Journalists who have suffered at the hands of the security forces in Libya have formed a movement to oppose the repression.
While many parts of Libya are witnessing a stabilisation in the security situation, journalists have reported that they are facing repression from the country’s authorities.
Since no reason has been given for the rise in violence against journalists, some journalists have decided to form a movement protesting this concerning issue. Despite these protests, the Libyan Ministry of Interior has claimed that no such actions were taken against journalists and that they should submit official complaints to the ministry and avoid taking the issue to social media.
The Libyan Centre for Freedom of Press has supported this protest movement.
“The Monitoring and Documentation Unit has documented at least 20 cases of attacks by security authorities or government bodies that are supposed to facilitate access to information,” said Amin Ahmed, the head of the Monitoring and Documentation Unit in the Libyan Centre for Freedom of the Press.
Faraj al-Kish, an independent journalist, has stated that he was arrested and tortured for days by the security authorities who did not even inform his family of his arrest.
“Someone in Tripoli investigated me, stripped me of my belongings, and took my phone and went through it,” said al-Kish. “I spent four days without investigation and was beaten and insulted not only by one person but by more than ten people.”
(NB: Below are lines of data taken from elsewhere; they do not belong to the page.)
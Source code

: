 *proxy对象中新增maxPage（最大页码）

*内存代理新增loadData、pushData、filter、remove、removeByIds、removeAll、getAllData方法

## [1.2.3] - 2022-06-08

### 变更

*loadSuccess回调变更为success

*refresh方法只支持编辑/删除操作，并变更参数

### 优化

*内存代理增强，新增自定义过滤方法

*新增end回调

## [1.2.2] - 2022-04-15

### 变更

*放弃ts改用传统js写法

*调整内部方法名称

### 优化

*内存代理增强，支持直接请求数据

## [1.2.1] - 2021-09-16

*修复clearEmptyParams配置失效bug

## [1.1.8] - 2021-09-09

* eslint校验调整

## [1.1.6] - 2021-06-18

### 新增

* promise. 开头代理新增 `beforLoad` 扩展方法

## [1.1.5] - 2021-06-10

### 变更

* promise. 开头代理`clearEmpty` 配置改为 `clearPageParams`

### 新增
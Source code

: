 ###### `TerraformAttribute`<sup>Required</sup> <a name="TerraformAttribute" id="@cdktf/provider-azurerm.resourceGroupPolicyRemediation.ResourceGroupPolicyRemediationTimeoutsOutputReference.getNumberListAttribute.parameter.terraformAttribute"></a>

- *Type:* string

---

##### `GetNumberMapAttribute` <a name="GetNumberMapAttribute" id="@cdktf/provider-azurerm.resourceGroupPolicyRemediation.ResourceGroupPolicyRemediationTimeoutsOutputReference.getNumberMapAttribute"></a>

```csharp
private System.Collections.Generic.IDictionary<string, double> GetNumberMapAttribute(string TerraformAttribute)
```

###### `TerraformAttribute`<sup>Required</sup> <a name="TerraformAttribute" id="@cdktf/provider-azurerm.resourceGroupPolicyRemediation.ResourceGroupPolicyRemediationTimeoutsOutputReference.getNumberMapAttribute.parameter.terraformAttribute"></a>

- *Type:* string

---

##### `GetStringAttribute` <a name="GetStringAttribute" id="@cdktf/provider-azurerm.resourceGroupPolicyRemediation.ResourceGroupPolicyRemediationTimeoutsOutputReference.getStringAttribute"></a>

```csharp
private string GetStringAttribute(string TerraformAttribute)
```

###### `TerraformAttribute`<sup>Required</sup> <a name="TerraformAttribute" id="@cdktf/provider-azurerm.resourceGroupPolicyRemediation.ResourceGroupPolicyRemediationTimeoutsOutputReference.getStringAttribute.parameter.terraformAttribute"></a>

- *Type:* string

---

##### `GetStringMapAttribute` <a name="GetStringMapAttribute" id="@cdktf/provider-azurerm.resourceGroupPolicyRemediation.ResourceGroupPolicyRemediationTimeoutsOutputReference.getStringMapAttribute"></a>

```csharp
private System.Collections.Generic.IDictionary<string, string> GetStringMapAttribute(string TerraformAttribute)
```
According to the journalists, since the start of the Libyan conflict in 2011 after the fall of the old regime, many journalists have been assassinated and killed across the country while covering the battles and clashes.
In the recent clashes in southern Tripoli, the photographer Mohammed bin Khalifa was killed by random shelling.
Over the past year over 33 journalists have been harassed and arrested, with Khalifa being the only fatality.
Throughout the Middle East, the job of a journalist continues to be one of the most dangerous jobs with dozens being killed and silenced while on duty annually.